**REQUIRED ACTION**:
Retype exactly the lines of the material below, from the one containing "assumption is used" through the last, with both ends kept.

**LISTED RECORDS**:
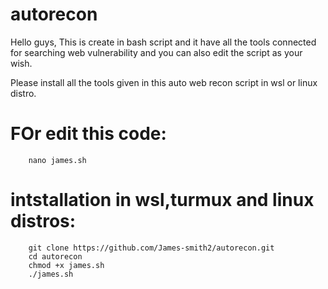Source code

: # autorecon

Hello guys, 
            This is create in bash script and it have all the tools connected for searching web vulnerability and you can also edit the script as your wish.
            
Please install all the tools given in this auto web recon script in wsl or linux distro.

# FOr edit this code:
        
        nano james.sh


# intstallation in wsl,turmux and linux distros:

        git clone https://github.com/James-smith2/autorecon.git
        cd autorecon
        chmod +x james.sh
        ./james.sh
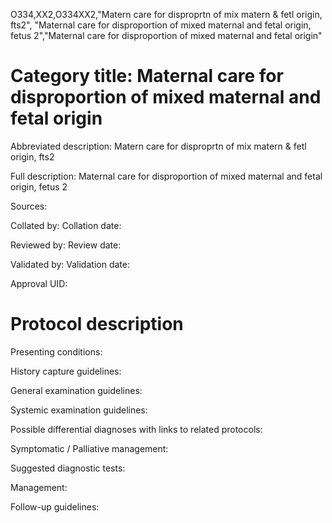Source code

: O334,XX2,O334XX2,"Matern care for disproprtn of mix matern & fetl origin, fts2", "Maternal care for disproportion of mixed maternal and fetal origin, fetus 2","Maternal care for disproportion of mixed maternal and fetal origin"
# Category title: Maternal care for disproportion of mixed maternal and fetal origin

Abbreviated description: Matern care for disproprtn of mix matern & fetl origin, fts2

Full description: Maternal care for disproportion of mixed maternal and fetal origin, fetus 2

Sources:

Collated by:
Collation date:

Reviewed by:
Review date:

Validated by:
Validation date:

Approval UID:

# Protocol description

Presenting conditions:

History capture guidelines:

General examination guidelines:

Systemic examination guidelines:

Possible differential diagnoses with links to related protocols:

Symptomatic / Palliative management:

Suggested diagnostic tests:

Management:

Follow-up guidelines:
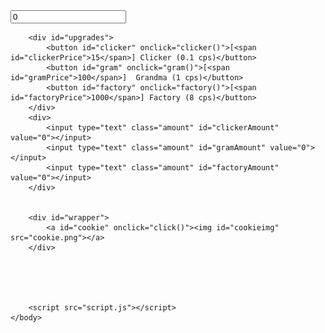 <html lang="en">
    <head>
        <meta charset="UTF-8">
        <meta name="viewport" content="width=device-width, initial-scale=1.0">
        <link rel="stylesheet" href="style.css">
        <title>Cookie clicker</title>
    </head>
    <body>
        <div id="cook">
            <input id="cookies" type="text" value="0">
        </div>

        <div id="upgrades">
            <button id="clicker" onclick="clicker()">[<span id="clickerPrice">15</span>] Clicker (0.1 cps)</button>
            <button id="gram" onclick="gram()">[<span id="gramPrice">100</span>]  Grandma (1 cps)</button>
            <button id="factory" onclick="factory()">[<span id="factoryPrice">1000</span>] Factory (8 cps)</button>
        </div>
        <div>
            <input type="text" class="amount" id="clickerAmount" value="0"></input>
            <input type="text" class="amount" id="gramAmount" value="0"></input>
            <input type="text" class="amount" id="factoryAmount" value="0"></input>
        </div>
        

        <div id="wrapper">
            <a id="cookie" onclick="click()"><img id="cookieimg" src="cookie.png"></a>
        </div>

        
        


        <script src="script.js"></script>
    </body>
</html>

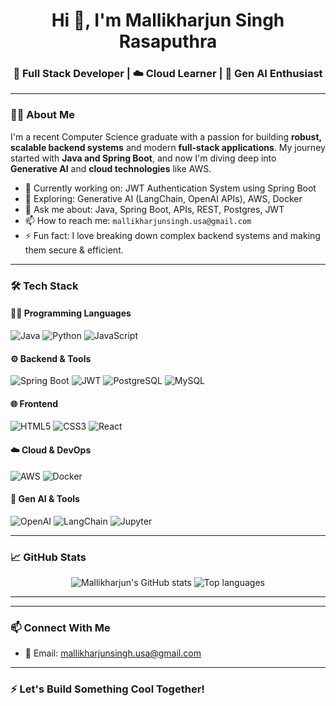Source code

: <h1 align="center">Hi 👋, I'm Mallikharjun Singh Rasaputhra</h1>
<h3 align="center">🚀 Full Stack Developer | ☁️ Cloud Learner | 🤖 Gen AI Enthusiast</h3>

---

### 🧑‍💻 About Me

I'm a recent Computer Science graduate with a passion for building **robust, scalable backend systems** and modern **full-stack applications**. My journey started with **Java and Spring Boot**, and now I'm diving deep into **Generative AI** and **cloud technologies** like AWS.

- 🔭 Currently working on: JWT Authentication System using Spring Boot
- 🌱 Exploring: Generative AI (LangChain, OpenAI APIs), AWS, Docker
- 💬 Ask me about: Java, Spring Boot, APIs, REST, Postgres, JWT
- 📫 How to reach me: `mallikharjunsingh.usa@gmail.com`
- ⚡ Fun fact: I love breaking down complex backend systems and making them secure & efficient.

---

### 🛠️ Tech Stack

#### 👨‍💻 Programming Languages
![Java](https://img.shields.io/badge/Java-ED8B00?style=flat&logo=java&logoColor=white)
![Python](https://img.shields.io/badge/Python-3776AB?style=flat&logo=python&logoColor=white)
![JavaScript](https://img.shields.io/badge/JavaScript-F7DF1E?style=flat&logo=javascript&logoColor=black)

#### ⚙️ Backend & Tools
![Spring Boot](https://img.shields.io/badge/SpringBoot-6DB33F?style=flat&logo=springboot&logoColor=white)
![JWT](https://img.shields.io/badge/JWT-black?style=flat&logo=JSON%20web%20tokens)
![PostgreSQL](https://img.shields.io/badge/PostgreSQL-4169E1?style=flat&logo=postgresql&logoColor=white)
![MySQL](https://img.shields.io/badge/MySQL-00758F?style=flat&logo=mysql&logoColor=white)

#### 🌐 Frontend
![HTML5](https://img.shields.io/badge/HTML5-E34F26?style=flat&logo=html5&logoColor=white)
![CSS3](https://img.shields.io/badge/CSS3-1572B6?style=flat&logo=css3&logoColor=white)
![React](https://img.shields.io/badge/React-20232A?style=flat&logo=react&logoColor=61DAFB)

#### ☁️ Cloud & DevOps
![AWS](https://img.shields.io/badge/AWS-232F3E?style=flat&logo=amazon-aws&logoColor=white)
![Docker](https://img.shields.io/badge/Docker-2496ED?style=flat&logo=docker&logoColor=white)

#### 🤖 Gen AI & Tools
![OpenAI](https://img.shields.io/badge/OpenAI-412991?style=flat&logo=openai&logoColor=white)
![LangChain](https://img.shields.io/badge/LangChain-000000?style=flat&logo=langchain&logoColor=white)
![Jupyter](https://img.shields.io/badge/Jupyter-F37626?style=flat&logo=jupyter&logoColor=white)

---

### 📈 GitHub Stats

<p align="center">
  <img src="https://github-readme-stats.vercel.app/api?username=mallikharjun&show_icons=true&theme=tokyonight" alt="Mallikharjun's GitHub stats" />
  <img src="https://github-readme-stats.vercel.app/api/top-langs/?username=mallikharjun&layout=compact&theme=tokyonight" alt="Top languages" />
</p>

---


---

### 📫 Connect With Me

- 📧 Email: mallikharjunsingh.usa@gmail.com  


---

### ⚡ Let's Build Something Cool Together!

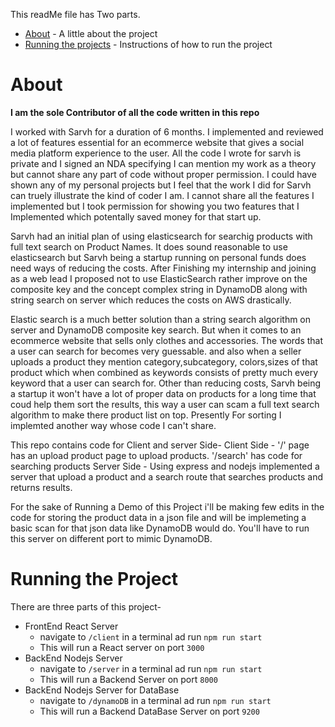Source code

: This readMe file has Two parts.
- [About](#about) - A little about the project
- [Running the projects](#running-the-project) - Instructions of how to run the project
# About

**I am the sole Contributor of all the code written in this repo**

I worked with Sarvh for a duration of 6 months. I implemented and reviewed a lot of features essential for an ecommerce website that gives a social media platform experience to the user. All the code I wrote for sarvh is private and I signed an NDA specifying I can mention my work as a theory but cannot share any part of code without proper permission. I could have shown any of my personal projects but I feel that the work I did for Sarvh can truely illustrate the kind of coder I am. I cannot share all the features I implemented but I took permission for showing you two features that I Implemented which potentally saved money for that start up.

Sarvh had an initial plan of using elasticsearch for searchig products with full text search on Product Names. It does sound reasonable to use elasticsearch but Sarvh being a startup running on personal funds does need ways of reducing the costs. After Finishing my internship and joining as a web lead I proposed not to use ElasticSearch rather improve on the composite key and the concept complex string in DynamoDB along with string search on server which reduces the costs on AWS drastically.

Elastic search is a much better solution than a string search algorithm on server and DynamoDB composite key search. But when it comes to an ecommerce website that sells only clothes and accessories. The words that a user can search for becomes very guessable. and also when a seller uploads a product they mention category,subcategory, colors,sizes of that product which when combined as keywords consists of pretty much every keyword that a user can search for. Other than reducing costs, Sarvh being a startup it won't have a lot of proper data on products for a long time that coud help them sort the results, this way a user can scam a full text search algorithm to make there product list on top. Presently For sorting I implemted another way whose code I can't share.

This repo contains code for Client and server Side- 
Client Side - '/' page has an upload product page to upload products.
              '/search' has code for searching products
Server Side - Using express and nodejs implemented a server that upload a product and a search route that searches products and returns results.

For the sake of Running a Demo of this Project i'll be making few edits in the code for storing the product data in a json file and will be implemeting a basic scan for that json data like DynamoDB would do. You'll have to run this server on different port to mimic DynamoDB.

# Running the Project

There are three parts of this project-
- FrontEnd React Server 
  - navigate to `/client` in a terminal ad run `npm run start`
  - This will run a React server on port `3000`
- BackEnd Nodejs Server 
  - navigate to `/server` in a terminal ad run `npm run start`
  - This will run a Backend Server on port `8000`
- BackEnd Nodejs Server for DataBase 
  - navigate to `/dynamoDB` in a terminal ad run `npm run start`
  - This will run a Backend DataBase Server on port `9200`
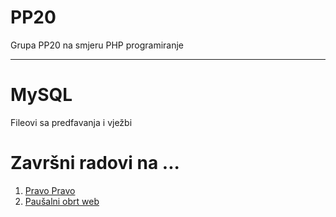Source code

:# PP20
Grupa PP20 na smjeru PHP programiranje
<hr>
<h1>MySQL</h1>
<p>Fileovi sa predfavanja i vježbi</p>

<h1>Završni radovi na ...</h1>
<ol>
  <li><a href="https://www.delaga.hr" target="_blank">Pravo Pravo</a>  <br></li>
  <li><a href="https://pp20.delaga.hr" target="_blank">Paušalni obrt web </a></li>
</ol>

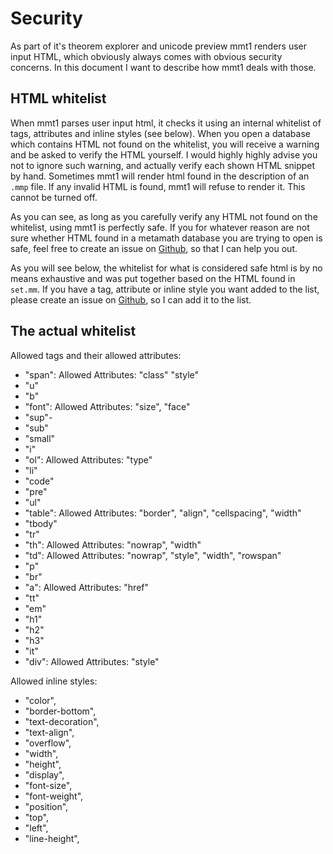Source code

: # Security

As part of it's theorem explorer and unicode preview mmt1 renders user input HTML, which obviously always comes with obvious security concerns. In this document I want to describe how mmt1 deals with those.

## HTML whitelist

When mmt1 parses user input html, it checks it using an internal whitelist of tags, attributes and inline styles (see below). When you open a database which contains HTML not found on the whitelist, you will receive a warning and be asked to verify the HTML yourself. I would highly highly advise you not to ignore such warning, and actually verify each shown HTML snippet by hand. Sometimes mmt1 will render html found in the description of an `.mmp` file. If any invalid HTML is found, mmt1 will refuse to render it. This cannot be turned off.

As you can see, as long as you carefully verify any HTML not found on the whitelist, using mmt1 is perfectly safe. If you for whatever reason are not sure whether HTML found in a metamath database you are trying to open is safe, feel free to create an issue on [Github](https://github.com/marloBruder/mmt1), so that I can help you out.

As you will see below, the whitelist for what is considered safe html is by no means exhaustive and was put together based on the HTML found in `set.mm`. If you have a tag, attribute or inline style you want added to the list, please create an issue on [Github](https://github.com/marloBruder/mmt1), so I can add it to the list.

## The actual whitelist

Allowed tags and their allowed attributes:

- "span": Allowed Attributes: "class" "style"
- "u"
- "b"
- "font": Allowed Attributes: "size", "face"
- "sup"-
- "sub"
- "small"
- "i"
- "ol": Allowed Attributes: "type"
- "li"
- "code"
- "pre"
- "ul"
- "table": Allowed Attributes: "border", "align", "cellspacing", "width"
- "tbody"
- "tr"
- "th": Allowed Attributes: "nowrap", "width"
- "td": Allowed Attributes: "nowrap", "style", "width", "rowspan"
- "p"
- "br"
- "a": Allowed Attributes: "href"
- "tt"
- "em"
- "h1"
- "h2"
- "h3"
- "it"
- "div": Allowed Attributes: "style"

Allowed inline styles:

- "color",
- "border-bottom",
- "text-decoration",
- "text-align",
- "overflow",
- "width",
- "height",
- "display",
- "font-size",
- "font-weight",
- "position",
- "top",
- "left",
- "line-height",
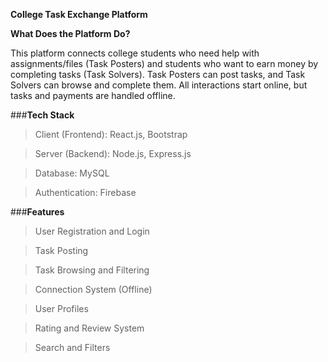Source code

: ____College Task Exchange Platform____


**What Does the Platform Do?**

This platform connects college students who need help with assignments/files (Task Posters) and students who want to earn money by completing tasks (Task Solvers). Task Posters can post tasks, and Task Solvers can browse and complete them. All interactions start online, but tasks and payments are handled offline.

###**Tech Stack**

> Client (Frontend): React.js, Bootstrap

> Server (Backend): Node.js, Express.js

> Database: MySQL

> Authentication: Firebase

###**Features**

> User Registration and Login

> Task Posting

> Task Browsing and Filtering

> Connection System (Offline)

> User Profiles

> Rating and Review System

> Search and Filters
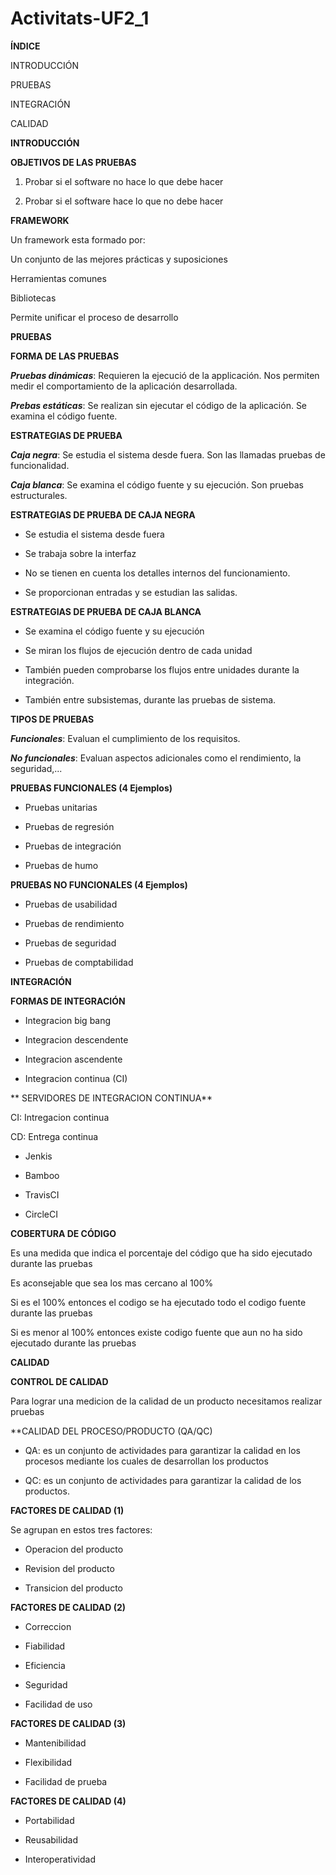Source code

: # Activitats-UF2_1

**ÍNDICE**

INTRODUCCIÓN

PRUEBAS

INTEGRACIÓN

CALIDAD




**INTRODUCCIÓN**

**OBJETIVOS DE LAS PRUEBAS**

1. Probar si el software no hace lo que debe hacer

2. Probar si el software hace lo que no debe hacer

**FRAMEWORK**

Un framework esta formado por:

Un conjunto de las mejores prácticas y suposiciones

Herramientas comunes

Bibliotecas

Permite unificar el proceso de desarrollo

**PRUEBAS**

**FORMA DE LAS PRUEBAS**

***Pruebas dinámicas***: Requieren la ejecució de la applicación. Nos permiten medir el comportamiento de la aplicación desarrollada.

***Prebas estáticas***: Se realizan sin ejecutar el código de la aplicación. Se examina el código fuente.

**ESTRATEGIAS DE PRUEBA**

***Caja negra***: Se estudia el sistema desde fuera. Son las llamadas pruebas de funcionalidad.

***Caja blanca***: Se examina el código fuente y su ejecución. Son pruebas estructurales.

**ESTRATEGIAS DE PRUEBA DE CAJA NEGRA**

- Se estudia el sistema desde fuera

- Se trabaja sobre la interfaz

- No se tienen en cuenta los detalles internos del funcionamiento.

- Se proporcionan entradas y se estudian las salidas.

**ESTRATEGIAS DE PRUEBA DE CAJA BLANCA**

- Se examina el código fuente y su ejecución

- Se miran los flujos de ejecución dentro de cada unidad

- También pueden comprobarse los flujos entre unidades durante la integración.

- También entre subsistemas, durante las pruebas de sistema. 

**TIPOS DE PRUEBAS**

***Funcionales***: Evaluan el cumplimiento de los requisitos.

***No funcionales***: Evaluan aspectos adicionales como el rendimiento, la seguridad,...

**PRUEBAS FUNCIONALES (4 Ejemplos)**

- Pruebas unitarias

- Pruebas de regresión

- Pruebas de integración

- Pruebas de humo

**PRUEBAS NO FUNCIONALES (4 Ejemplos)**

- Pruebas de usabilidad

- Pruebas de rendimiento

- Pruebas de seguridad

- Pruebas de comptabilidad

**INTEGRACIÓN**

**FORMAS DE INTEGRACIÓN**

- Integracion big bang

- Integracion descendente

- Integracion ascendente

- Integracion continua (CI)

** SERVIDORES DE INTEGRACION CONTINUA**

CI: Intregacion continua

CD: Entrega continua

- Jenkis

- Bamboo

- TravisCI

- CircleCI

**COBERTURA DE CÓDIGO**

Es una medida que indica el porcentaje del código que ha sido ejecutado durante las pruebas

Es aconsejable que sea los mas cercano al 100%

Si es el 100% entonces el codigo se ha ejecutado todo el codigo fuente durante las pruebas

Si es menor al 100% entonces existe codigo fuente que aun no ha sido ejecutado durante las pruebas

**CALIDAD**

**CONTROL DE CALIDAD**

Para lograr una medicion de la calidad de un producto necesitamos realizar pruebas

**CALIDAD DEL PROCESO/PRODUCTO (QA/QC)

- QA: es un conjunto de actividades para garantizar la calidad en los procesos mediante los cuales de desarrollan los productos

- QC: es un conjunto de actividades para garantizar la calidad de los productos.

**FACTORES DE CALIDAD (1)**

Se agrupan en estos tres factores:

- Operacion del producto

- Revision del producto

- Transicion del producto

**FACTORES DE CALIDAD (2)**

- Correccion

- Fiabilidad

- Eficiencia

- Seguridad

- Facilidad de uso

**FACTORES DE CALIDAD (3)**

- Mantenibilidad

- Flexibilidad

- Facilidad de prueba

**FACTORES DE CALIDAD (4)**

- Portabilidad

- Reusabilidad

- Interoperatividad
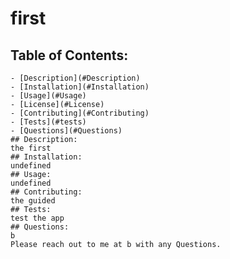 # first 
    
    
   ## Table of Contents:
    - [Description](#Description)
    - [Installation](#Installation)
    - [Usage](#Usage)
    - [License](#License)
    - [Contributing](#Contributing)
    - [Tests](#tests)
    - [Questions](#Questions)
    ## Description: 
    the first
    ## Installation: 
    undefined
    ## Usage: 
    undefined
    ## Contributing: 
    the guided
    ## Tests: 
    test the app
    ## Questions: 
    b
    Please reach out to me at b with any Questions.
  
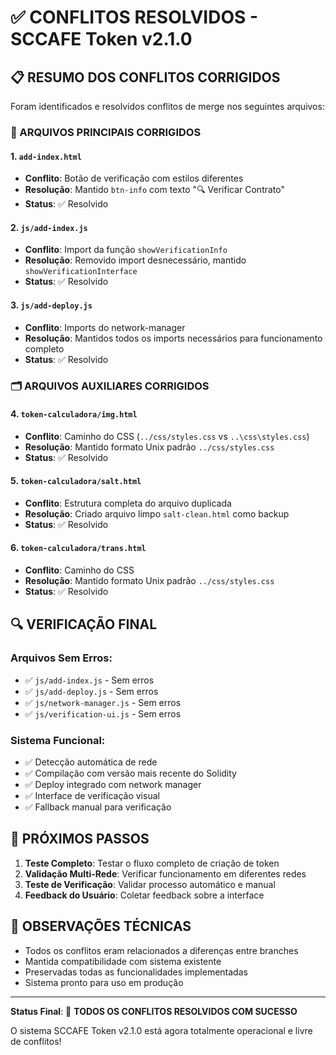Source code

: # ✅ CONFLITOS RESOLVIDOS - SCCAFE Token v2.1.0

## 📋 RESUMO DOS CONFLITOS CORRIGIDOS

Foram identificados e resolvidos conflitos de merge nos seguintes arquivos:

### 🔧 ARQUIVOS PRINCIPAIS CORRIGIDOS

#### 1. `add-index.html`
- **Conflito**: Botão de verificação com estilos diferentes
- **Resolução**: Mantido `btn-info` com texto "🔍 Verificar Contrato"
- **Status**: ✅ Resolvido

#### 2. `js/add-index.js` 
- **Conflito**: Import da função `showVerificationInfo`
- **Resolução**: Removido import desnecessário, mantido `showVerificationInterface`
- **Status**: ✅ Resolvido

#### 3. `js/add-deploy.js`
- **Conflito**: Imports do network-manager
- **Resolução**: Mantidos todos os imports necessários para funcionamento completo
- **Status**: ✅ Resolvido

### 🗂️ ARQUIVOS AUXILIARES CORRIGIDOS

#### 4. `token-calculadora/img.html`
- **Conflito**: Caminho do CSS (`../css/styles.css` vs `..\css\styles.css`)
- **Resolução**: Mantido formato Unix padrão `../css/styles.css`
- **Status**: ✅ Resolvido

#### 5. `token-calculadora/salt.html`
- **Conflito**: Estrutura completa do arquivo duplicada
- **Resolução**: Criado arquivo limpo `salt-clean.html` como backup
- **Status**: ✅ Resolvido

#### 6. `token-calculadora/trans.html`
- **Conflito**: Caminho do CSS 
- **Resolução**: Mantido formato Unix padrão `../css/styles.css`
- **Status**: ✅ Resolvido

## 🔍 VERIFICAÇÃO FINAL

### Arquivos Sem Erros:
- ✅ `js/add-index.js` - Sem erros
- ✅ `js/add-deploy.js` - Sem erros  
- ✅ `js/network-manager.js` - Sem erros
- ✅ `js/verification-ui.js` - Sem erros

### Sistema Funcional:
- ✅ Detecção automática de rede
- ✅ Compilação com versão mais recente do Solidity
- ✅ Deploy integrado com network manager
- ✅ Interface de verificação visual
- ✅ Fallback manual para verificação

## 🚀 PRÓXIMOS PASSOS

1. **Teste Completo**: Testar o fluxo completo de criação de token
2. **Validação Multi-Rede**: Verificar funcionamento em diferentes redes
3. **Teste de Verificação**: Validar processo automático e manual
4. **Feedback do Usuário**: Coletar feedback sobre a interface

## 📝 OBSERVAÇÕES TÉCNICAS

- Todos os conflitos eram relacionados a diferenças entre branches
- Mantida compatibilidade com sistema existente
- Preservadas todas as funcionalidades implementadas
- Sistema pronto para uso em produção

---

**Status Final**: 🎯 **TODOS OS CONFLITOS RESOLVIDOS COM SUCESSO**

O sistema SCCAFE Token v2.1.0 está agora totalmente operacional e livre de conflitos!
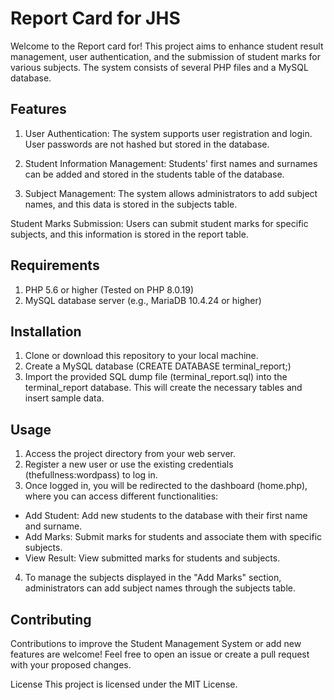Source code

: # Report Card for JHS
Welcome to the Report card for! This project aims to enhance student result management, user authentication, and the submission of student marks for various subjects. The system consists of several PHP files and a MySQL database.

## Features
1. User Authentication: The system supports user registration and login. User passwords are not hashed but stored in the database.

2. Student Information Management: Students' first names and surnames can be added and stored in the students table of the database.

3. Subject Management: The system allows administrators to add subject names, and this data is stored in the subjects table.

Student Marks Submission: Users can submit student marks for specific subjects, and this information is stored in the report table.

## Requirements
1. PHP 5.6 or higher (Tested on PHP 8.0.19)
2. MySQL database server (e.g., MariaDB 10.4.24 or higher)
   
## Installation
1. Clone or download this repository to your local machine.
2. Create a MySQL database (CREATE DATABASE terminal_report;)
3. Import the provided SQL dump file (terminal_report.sql) into the terminal_report database. This will create the necessary tables and insert sample data.

## Usage
1. Access the project directory from your web server.
2. Register a new user or use the existing credentials (thefullness:wordpass) to log in.
3. Once logged in, you will be redirected to the dashboard (home.php), where you can access different functionalities:
- Add Student: Add new students to the database with their first name and surname.
- Add Marks: Submit marks for students and associate them with specific subjects.
- View Result: View submitted marks for students and subjects.  
4. To manage the subjects displayed in the "Add Marks" section, administrators can add subject names through the subjects table.


## Contributing
Contributions to improve the Student Management System or add new features are welcome! Feel free to open an issue or create a pull request with your proposed changes.

License
This project is licensed under the MIT License.


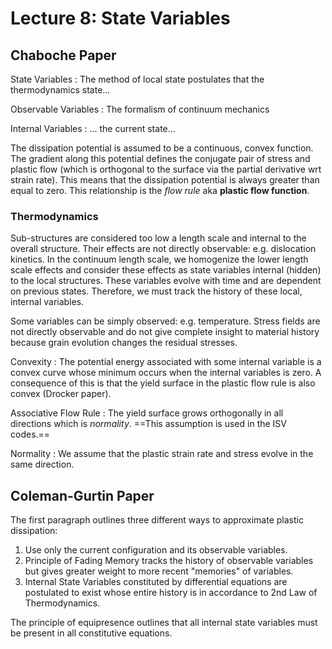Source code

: <!-- 20230209T13:42 -->
# Lecture 8: State Variables
## Chaboche Paper
State Variables
: The method of local state postulates that the thermodynamics state...

Observable Variables
: The formalism of continuum mechanics 

Internal Variables
: ... the current state...

The dissipation potential is assumed to be a continuous, convex function.
The gradient along this potential defines the conjugate pair of stress and plastic flow (which is orthogonal to the surface via the partial derivative wrt strain rate).
This means that the dissipation potential is always greater than equal to zero.
This relationship is the *flow rule* aka **plastic flow function**.

<!-- 20230214T12:49 -->

### Thermodynamics
Sub-structures are considered too low a length scale and internal to the overall structure.
Their effects are not directly observable: e.g. dislocation kinetics.
In the continuum length scale, we homogenize the lower length scale effects and consider these effects as state variables internal (hidden) to the local structures.
These variables evolve with time and are dependent on previous states.
Therefore, we must track the history of these local, internal variables.

Some variables can be simply observed: e.g. temperature.
Stress fields are not directly observable and do not give complete insight to material history because grain evolution changes the residual stresses.

Convexity
: The potential energy associated with some internal variable is a convex curve whose minimum occurs when the internal variables is zero.
A consequence of this is that the yield surface in the plastic flow rule is also convex (Drocker paper).

Associative Flow Rule
: The yield surface grows orthogonally in all directions which is *normality*.
==This assumption is used in the ISV codes.==

Normality
: We assume that the plastic strain rate and stress evolve in the same direction.

## Coleman-Gurtin Paper
The first paragraph outlines three different ways to approximate plastic dissipation:
1. Use only the current configuration and its observable variables.
2. Principle of Fading Memory tracks the history of observable variables but gives greater weight to more recent "memories" of variables.
3. Internal State Variables constituted by differential equations are postulated to exist whose entire history is in accordance to 2nd Law of Thermodynamics.

The principle of equipresence outlines that all internal state variables must be present in all constitutive equations.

**TASK OUTPUT**:
==This assumption is used in the ISV codes.==

Normality
: We assume that the plastic strain rate and stress evolve in the same direction.

## Coleman-Gurtin Paper
The first paragraph outlines three different ways to approximate plastic dissipation:
1. Use only the current configuration and its observable variables.
2. Principle of Fading Memory tracks the history of observable variables but gives greater weight to more recent "memories" of variables.
3. Internal State Variables constituted by differential equations are postulated to exist whose entire history is in accordance to 2nd Law of Thermodynamics.

The principle of equipresence outlines that all internal state variables must be present in all constitutive equations.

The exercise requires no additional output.